Kita hidup di zaman ketika pustaka diarti-sempitkan sebagai buku. Dalam sejarahnya, kata 'pustaka' berasal dari bahasa Sanskreta dari India. Namun, sebenarnya pustaka bukanlah kata asli tanah Hindustan. Ia merupakan kata serapan dari Aksara Paku di Persia Kuno—sekarang Iran, dari kata 'posta' yang berarti kulit rusa. Pada masa itu, orang-orang India belajar tentang dasar-dasar penulisan aksara dari Persia Kuno dengan cara ditulis di atas kulit rusa yang telah disamak. Kita tahu bahwa Persia Kuno adalah tempat lahirnya aksara.

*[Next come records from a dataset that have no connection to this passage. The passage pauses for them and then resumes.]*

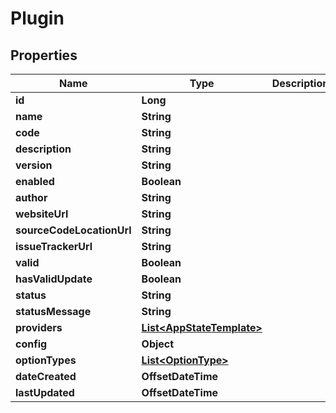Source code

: 

# Plugin

## Properties

Name | Type | Description | Notes
------------ | ------------- | ------------- | -------------
**id** | **Long** |  |  [optional]
**name** | **String** |  |  [optional]
**code** | **String** |  |  [optional]
**description** | **String** |  |  [optional]
**version** | **String** |  |  [optional]
**enabled** | **Boolean** |  |  [optional]
**author** | **String** |  |  [optional]
**websiteUrl** | **String** |  |  [optional]
**sourceCodeLocationUrl** | **String** |  |  [optional]
**issueTrackerUrl** | **String** |  |  [optional]
**valid** | **Boolean** |  |  [optional]
**hasValidUpdate** | **Boolean** |  |  [optional]
**status** | **String** |  |  [optional]
**statusMessage** | **String** |  |  [optional]
**providers** | [**List&lt;AppStateTemplate&gt;**](AppStateTemplate.md) |  |  [optional]
**config** | **Object** |  |  [optional]
**optionTypes** | [**List&lt;OptionType&gt;**](OptionType.md) |  |  [optional]
**dateCreated** | **OffsetDateTime** |  |  [optional]
**lastUpdated** | **OffsetDateTime** |  |  [optional]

Sedangkan, jika ditilik dari sejarah Indonesia, kata 'pustaka' dipakai dalam beberapa istilah lokal. Pustaha di tanah Batak, misalnya. Di Batak, 'pustaha' dalam bahasa Batak Utara atau laklak dalam bahasa Simalungun berhubungan erat dengan ilmu pengetahuan yang diwariskan oleh para datu. Pustaha Batak merupakan naskah yang berisi tentang asal-usul suatu marga, cara menyambung hidup dan cara meramal.
Lain lagi di Jawa. Di lingkungan keraton Surakarta kita mengenal dua istilah yang memakai kata 'pustaka': Reksa Pustaka dan Radya Pustaka. Reksa Pustaka adalah perpustakaan keraton sedangkan Radya Pustaka bersinonim dengan museum dimana tidak hanya buku, melainkan benda-benda keraton seperti arca, pusaka dan wayang kulit disimpan.
Terakhir, Balai Pustaka. Instansi bikinan Belanda akibat dari politik etis ini aslinya bernama Kantoor van de Volklectuur, kantor urusan bacaan rakyat. Instansi ini didirikan dengan maksud dan tujuan untuk 'mendidik' rakyat jajahan sesuai kepentingan Belanda. Bukan sebuah kebetulan bahwa politik etis diterapkan dan instansi ini dibentuk setelah kecamuk Perang Jawa berakhir.
Sedangkan pusaka berarti sebuah warisan atau harta benda peninggalan leluhur yang menjadi pegangan kita bersama. Ia ibarat sebuah batu bertuah. Bagi orang mungkin tak ada harganya, tetapi bagi kita benda seperti itu menyimpan memori, juga kenangan, yang teramat berharga.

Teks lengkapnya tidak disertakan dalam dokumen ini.